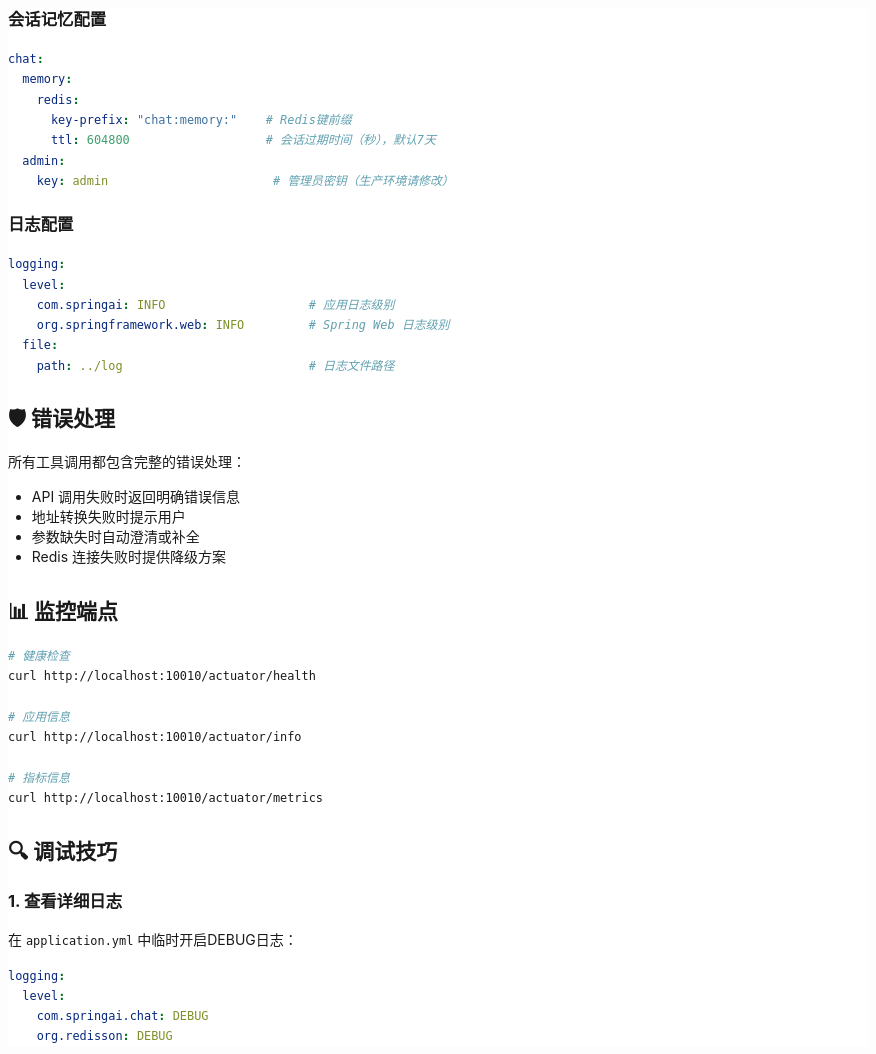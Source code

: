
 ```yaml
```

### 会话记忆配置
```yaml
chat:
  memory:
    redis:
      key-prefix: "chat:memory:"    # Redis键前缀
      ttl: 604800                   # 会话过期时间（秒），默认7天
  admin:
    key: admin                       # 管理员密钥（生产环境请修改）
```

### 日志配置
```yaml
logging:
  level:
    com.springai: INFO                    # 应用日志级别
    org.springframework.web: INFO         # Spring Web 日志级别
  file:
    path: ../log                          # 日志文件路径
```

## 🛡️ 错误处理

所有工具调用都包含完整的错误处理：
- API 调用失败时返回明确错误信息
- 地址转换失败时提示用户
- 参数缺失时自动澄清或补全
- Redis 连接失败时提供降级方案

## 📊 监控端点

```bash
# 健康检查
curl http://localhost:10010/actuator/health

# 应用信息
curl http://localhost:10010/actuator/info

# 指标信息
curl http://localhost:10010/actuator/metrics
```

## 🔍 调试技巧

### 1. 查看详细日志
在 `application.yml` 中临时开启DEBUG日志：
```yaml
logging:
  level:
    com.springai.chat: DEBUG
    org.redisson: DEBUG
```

---

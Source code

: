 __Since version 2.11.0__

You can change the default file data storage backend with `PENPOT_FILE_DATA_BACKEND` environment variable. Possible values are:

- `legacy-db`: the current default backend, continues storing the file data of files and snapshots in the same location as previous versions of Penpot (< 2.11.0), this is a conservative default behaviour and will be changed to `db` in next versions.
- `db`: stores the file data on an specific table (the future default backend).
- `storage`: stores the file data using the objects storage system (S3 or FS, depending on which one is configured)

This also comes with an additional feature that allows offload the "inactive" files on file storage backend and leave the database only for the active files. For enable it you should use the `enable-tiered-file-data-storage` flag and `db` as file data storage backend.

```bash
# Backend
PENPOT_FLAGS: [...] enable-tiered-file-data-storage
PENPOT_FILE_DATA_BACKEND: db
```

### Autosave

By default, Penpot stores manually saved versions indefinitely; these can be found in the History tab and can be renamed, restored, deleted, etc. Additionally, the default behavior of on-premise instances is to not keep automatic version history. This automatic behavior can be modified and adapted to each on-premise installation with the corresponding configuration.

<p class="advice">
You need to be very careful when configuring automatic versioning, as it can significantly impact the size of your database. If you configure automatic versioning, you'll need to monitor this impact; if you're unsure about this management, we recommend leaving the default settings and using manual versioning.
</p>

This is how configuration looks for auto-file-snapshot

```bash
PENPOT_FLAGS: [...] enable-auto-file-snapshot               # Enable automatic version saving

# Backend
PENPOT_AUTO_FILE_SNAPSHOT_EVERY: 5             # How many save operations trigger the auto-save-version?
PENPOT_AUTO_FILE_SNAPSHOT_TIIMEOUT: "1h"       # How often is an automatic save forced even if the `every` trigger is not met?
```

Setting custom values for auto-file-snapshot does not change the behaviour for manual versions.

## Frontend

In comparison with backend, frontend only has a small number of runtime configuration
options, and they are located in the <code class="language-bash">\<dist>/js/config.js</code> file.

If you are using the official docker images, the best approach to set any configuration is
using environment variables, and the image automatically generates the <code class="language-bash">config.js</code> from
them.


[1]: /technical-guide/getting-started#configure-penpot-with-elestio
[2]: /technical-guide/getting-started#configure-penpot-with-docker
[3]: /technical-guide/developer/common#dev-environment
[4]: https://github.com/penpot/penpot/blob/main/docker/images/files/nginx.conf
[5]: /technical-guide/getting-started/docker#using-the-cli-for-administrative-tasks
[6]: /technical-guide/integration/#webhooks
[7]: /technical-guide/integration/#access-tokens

---

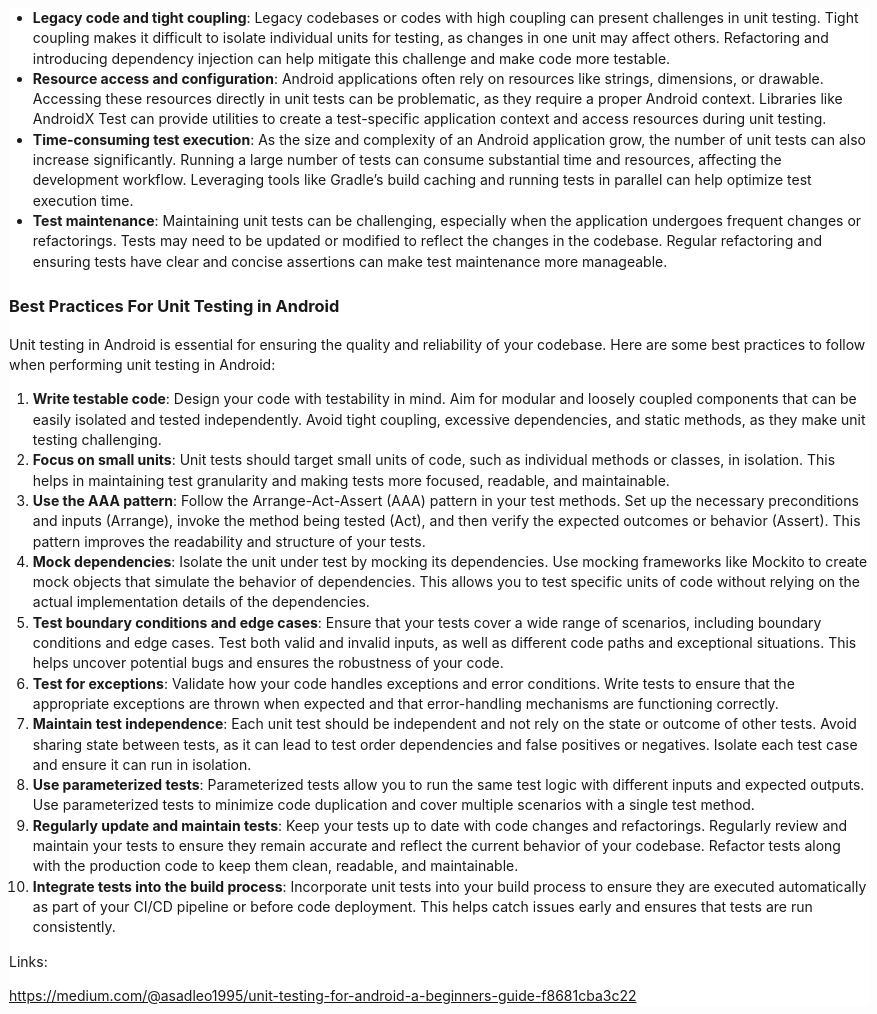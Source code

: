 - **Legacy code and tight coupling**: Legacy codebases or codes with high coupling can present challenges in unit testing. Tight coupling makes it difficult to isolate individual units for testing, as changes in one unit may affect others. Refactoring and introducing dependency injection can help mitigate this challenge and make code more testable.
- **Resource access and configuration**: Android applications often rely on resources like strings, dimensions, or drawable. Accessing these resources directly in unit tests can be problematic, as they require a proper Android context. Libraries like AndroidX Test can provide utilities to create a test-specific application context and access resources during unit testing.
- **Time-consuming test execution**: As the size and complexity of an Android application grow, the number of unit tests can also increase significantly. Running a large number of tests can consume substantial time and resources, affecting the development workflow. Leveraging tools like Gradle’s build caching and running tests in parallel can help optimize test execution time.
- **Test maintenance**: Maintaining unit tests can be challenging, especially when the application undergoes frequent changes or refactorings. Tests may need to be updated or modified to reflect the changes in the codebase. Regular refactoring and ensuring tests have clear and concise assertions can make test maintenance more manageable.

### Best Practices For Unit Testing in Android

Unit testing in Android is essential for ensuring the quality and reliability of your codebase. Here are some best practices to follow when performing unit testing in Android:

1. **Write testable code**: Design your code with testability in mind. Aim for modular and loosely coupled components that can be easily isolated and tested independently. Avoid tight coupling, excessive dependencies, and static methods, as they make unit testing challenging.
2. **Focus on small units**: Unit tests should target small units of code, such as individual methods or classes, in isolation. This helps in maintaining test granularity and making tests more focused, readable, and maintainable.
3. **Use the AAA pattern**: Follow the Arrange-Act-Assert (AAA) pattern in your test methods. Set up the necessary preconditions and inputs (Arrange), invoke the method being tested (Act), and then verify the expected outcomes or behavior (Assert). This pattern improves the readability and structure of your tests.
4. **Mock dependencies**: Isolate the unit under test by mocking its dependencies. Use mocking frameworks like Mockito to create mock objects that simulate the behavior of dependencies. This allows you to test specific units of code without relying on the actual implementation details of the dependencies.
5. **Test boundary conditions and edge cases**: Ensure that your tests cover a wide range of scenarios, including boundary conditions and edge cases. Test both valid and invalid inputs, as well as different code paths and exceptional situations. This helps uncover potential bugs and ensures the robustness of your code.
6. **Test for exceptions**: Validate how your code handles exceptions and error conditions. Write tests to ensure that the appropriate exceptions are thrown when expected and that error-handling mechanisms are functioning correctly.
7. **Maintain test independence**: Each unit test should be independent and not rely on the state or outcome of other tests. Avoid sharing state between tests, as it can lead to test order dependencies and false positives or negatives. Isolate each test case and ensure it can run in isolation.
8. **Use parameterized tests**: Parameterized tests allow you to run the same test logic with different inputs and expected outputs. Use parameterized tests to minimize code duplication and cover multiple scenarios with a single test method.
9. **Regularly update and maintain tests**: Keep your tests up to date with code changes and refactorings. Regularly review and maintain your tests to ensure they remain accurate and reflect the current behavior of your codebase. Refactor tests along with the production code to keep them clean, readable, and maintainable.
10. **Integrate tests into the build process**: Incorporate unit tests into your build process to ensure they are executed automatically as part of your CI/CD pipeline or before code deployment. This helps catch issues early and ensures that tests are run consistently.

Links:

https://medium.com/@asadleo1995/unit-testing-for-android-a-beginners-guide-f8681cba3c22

---

__WHAT NEEDS TO BE DONE__: Please tally how many lines in the listing above contain the word "tiered", and answer with the figure alone.

__WORKED SOLUTION__: 2